Dimanche j’ai assisté à une
présentation et lectures de textes de Roger Vailland dans un café proche de la
Bastille où je m’étais trouvé entraîné par l’invitation que Fuligineuse en
avait laissé sur son Sablier. C’était un moment sympathique et intéressant,
dans un lieu suffisamment petit pour que les participants auditeurs ou lecteurs
se sentent en proximité. Cette soirée inaugure une série de rencontres
littéraires du même type.
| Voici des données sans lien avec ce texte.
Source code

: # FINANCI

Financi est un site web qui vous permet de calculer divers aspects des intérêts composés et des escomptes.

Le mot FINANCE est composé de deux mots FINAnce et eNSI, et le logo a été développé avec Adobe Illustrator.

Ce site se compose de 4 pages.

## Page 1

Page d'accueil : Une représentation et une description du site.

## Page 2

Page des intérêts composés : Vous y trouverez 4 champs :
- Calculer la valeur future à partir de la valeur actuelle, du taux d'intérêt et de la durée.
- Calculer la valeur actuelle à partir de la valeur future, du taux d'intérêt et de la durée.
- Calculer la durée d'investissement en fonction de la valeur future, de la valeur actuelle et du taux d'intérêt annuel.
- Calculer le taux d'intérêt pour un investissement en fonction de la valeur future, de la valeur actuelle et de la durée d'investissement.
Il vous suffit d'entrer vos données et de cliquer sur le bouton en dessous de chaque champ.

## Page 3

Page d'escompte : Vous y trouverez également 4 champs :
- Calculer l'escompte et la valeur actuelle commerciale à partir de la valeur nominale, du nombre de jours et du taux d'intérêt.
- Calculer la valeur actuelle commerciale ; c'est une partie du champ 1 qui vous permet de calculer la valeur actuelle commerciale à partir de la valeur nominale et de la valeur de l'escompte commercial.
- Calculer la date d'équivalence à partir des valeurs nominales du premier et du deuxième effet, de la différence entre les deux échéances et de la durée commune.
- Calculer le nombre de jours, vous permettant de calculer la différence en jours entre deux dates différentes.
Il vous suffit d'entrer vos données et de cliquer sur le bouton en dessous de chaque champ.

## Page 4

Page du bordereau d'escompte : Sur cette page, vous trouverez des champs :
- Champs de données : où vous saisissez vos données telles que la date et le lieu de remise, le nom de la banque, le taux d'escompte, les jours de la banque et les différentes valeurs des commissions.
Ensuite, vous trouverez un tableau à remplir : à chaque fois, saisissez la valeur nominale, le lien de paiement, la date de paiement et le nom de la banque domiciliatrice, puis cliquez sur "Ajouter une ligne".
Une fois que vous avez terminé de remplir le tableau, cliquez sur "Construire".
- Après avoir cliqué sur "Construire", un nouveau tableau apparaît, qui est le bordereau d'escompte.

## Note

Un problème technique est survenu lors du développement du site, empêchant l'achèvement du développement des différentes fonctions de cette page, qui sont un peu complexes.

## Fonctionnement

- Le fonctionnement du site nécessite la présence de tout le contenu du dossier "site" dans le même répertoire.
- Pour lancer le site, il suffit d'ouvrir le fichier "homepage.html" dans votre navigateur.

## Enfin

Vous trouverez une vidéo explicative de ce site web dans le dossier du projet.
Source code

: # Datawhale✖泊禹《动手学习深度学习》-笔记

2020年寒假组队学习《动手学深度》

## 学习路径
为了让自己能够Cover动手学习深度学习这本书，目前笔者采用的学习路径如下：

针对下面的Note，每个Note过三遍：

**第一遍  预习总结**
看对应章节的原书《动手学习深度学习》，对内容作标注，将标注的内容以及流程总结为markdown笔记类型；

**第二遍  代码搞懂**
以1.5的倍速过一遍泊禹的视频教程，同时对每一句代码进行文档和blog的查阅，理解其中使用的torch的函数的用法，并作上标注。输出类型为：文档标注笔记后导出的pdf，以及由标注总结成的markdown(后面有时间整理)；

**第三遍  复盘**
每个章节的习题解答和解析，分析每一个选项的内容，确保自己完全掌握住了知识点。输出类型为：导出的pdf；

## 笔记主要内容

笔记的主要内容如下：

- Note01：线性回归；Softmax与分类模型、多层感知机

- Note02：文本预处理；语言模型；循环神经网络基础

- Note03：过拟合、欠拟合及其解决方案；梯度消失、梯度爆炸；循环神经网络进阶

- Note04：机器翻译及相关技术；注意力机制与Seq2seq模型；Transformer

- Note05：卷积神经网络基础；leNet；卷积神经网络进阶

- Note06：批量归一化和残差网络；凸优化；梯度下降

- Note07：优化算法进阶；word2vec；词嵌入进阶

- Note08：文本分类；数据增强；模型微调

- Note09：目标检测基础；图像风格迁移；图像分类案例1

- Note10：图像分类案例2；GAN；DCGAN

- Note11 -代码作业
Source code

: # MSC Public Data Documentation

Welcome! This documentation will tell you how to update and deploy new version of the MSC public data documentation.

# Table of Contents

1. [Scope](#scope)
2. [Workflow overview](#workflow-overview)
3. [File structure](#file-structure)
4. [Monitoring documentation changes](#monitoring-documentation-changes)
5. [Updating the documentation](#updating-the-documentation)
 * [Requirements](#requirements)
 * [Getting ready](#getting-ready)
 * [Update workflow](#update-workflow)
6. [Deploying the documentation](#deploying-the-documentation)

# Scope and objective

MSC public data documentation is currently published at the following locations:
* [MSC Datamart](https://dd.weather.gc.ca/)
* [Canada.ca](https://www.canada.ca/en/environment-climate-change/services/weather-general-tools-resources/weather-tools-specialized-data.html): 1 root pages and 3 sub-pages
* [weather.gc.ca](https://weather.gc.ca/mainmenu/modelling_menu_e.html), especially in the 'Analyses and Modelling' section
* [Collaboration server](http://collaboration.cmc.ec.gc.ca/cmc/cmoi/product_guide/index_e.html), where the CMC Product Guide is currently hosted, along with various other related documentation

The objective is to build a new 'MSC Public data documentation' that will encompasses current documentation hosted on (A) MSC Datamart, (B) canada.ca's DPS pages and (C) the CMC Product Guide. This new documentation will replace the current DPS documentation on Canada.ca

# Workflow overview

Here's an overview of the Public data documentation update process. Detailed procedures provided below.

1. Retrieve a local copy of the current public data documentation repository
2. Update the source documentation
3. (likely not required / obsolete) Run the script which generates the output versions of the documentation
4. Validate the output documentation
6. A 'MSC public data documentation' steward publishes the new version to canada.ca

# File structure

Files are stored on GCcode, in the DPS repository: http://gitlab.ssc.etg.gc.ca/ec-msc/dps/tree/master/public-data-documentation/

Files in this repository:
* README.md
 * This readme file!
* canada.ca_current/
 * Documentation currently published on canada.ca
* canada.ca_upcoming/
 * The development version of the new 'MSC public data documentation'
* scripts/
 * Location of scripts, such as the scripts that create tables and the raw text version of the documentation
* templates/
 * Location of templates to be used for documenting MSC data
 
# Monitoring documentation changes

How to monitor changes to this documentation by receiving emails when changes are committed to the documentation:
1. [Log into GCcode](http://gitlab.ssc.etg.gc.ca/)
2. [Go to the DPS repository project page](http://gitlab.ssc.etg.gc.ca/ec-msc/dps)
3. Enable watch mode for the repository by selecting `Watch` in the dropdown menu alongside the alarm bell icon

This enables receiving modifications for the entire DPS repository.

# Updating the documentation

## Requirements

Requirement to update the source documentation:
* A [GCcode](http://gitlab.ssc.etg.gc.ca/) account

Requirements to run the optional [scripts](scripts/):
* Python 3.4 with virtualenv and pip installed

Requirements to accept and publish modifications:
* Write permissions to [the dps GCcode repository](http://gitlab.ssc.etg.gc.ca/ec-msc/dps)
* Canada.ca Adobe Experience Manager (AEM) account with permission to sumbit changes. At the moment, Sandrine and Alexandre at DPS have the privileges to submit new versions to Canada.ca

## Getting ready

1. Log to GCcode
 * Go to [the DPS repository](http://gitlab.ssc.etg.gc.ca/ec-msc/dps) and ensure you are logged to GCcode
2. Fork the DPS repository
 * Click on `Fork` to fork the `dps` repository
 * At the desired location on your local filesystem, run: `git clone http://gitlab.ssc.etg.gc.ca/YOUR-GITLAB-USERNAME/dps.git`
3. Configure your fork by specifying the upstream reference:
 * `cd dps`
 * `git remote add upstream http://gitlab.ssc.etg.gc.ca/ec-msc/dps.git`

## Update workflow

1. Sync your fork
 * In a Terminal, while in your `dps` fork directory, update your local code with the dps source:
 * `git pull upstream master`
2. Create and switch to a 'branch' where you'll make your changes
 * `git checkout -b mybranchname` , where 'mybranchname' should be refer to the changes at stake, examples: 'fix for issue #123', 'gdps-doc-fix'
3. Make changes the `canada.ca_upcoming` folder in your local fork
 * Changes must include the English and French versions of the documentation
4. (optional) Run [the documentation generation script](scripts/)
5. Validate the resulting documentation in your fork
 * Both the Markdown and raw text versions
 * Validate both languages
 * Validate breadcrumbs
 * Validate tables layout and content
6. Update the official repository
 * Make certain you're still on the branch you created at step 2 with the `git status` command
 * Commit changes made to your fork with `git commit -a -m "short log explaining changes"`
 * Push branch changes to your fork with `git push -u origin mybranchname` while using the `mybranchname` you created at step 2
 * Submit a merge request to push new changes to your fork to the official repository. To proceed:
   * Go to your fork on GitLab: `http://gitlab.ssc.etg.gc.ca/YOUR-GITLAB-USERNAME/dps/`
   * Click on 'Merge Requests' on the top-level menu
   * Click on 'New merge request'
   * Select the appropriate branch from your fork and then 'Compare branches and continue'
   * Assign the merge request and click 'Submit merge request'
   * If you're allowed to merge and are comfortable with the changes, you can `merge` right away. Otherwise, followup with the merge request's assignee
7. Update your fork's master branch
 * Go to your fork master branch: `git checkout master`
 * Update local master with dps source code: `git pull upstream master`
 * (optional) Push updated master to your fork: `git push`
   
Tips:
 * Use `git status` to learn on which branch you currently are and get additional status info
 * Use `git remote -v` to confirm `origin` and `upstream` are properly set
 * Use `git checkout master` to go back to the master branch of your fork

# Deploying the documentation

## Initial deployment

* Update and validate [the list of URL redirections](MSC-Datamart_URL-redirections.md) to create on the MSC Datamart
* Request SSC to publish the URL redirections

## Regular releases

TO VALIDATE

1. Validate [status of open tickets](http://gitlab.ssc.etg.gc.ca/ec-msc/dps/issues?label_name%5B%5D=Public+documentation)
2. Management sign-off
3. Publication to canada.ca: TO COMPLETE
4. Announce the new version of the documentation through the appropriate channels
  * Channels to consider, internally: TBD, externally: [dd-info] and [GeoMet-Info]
Ce qui m’a frappé justement c’est que le patron du
café et la personne qui lance ces rencontres ont insisté sur cette idée que
créer et entretenir du lien, à travers cette médiation des textes et de
l’échange qu’on pouvait avoir autour d’eux, était justement un des fondements
de leur initiative et que c’était aussi leur façon à eux, toute modeste qu’elle
soit, de faire de la politique.
Et je me souviens aussi que
c’est sur ce thème que Samantdi nous avait adressé ses vœux pour 2008 :
cultivons les liens, plutôt que les différences, favorisons tout ce qui
rapproche.
Le sourire de cette modeste
agente de sécurité en fait partie, merci à elle.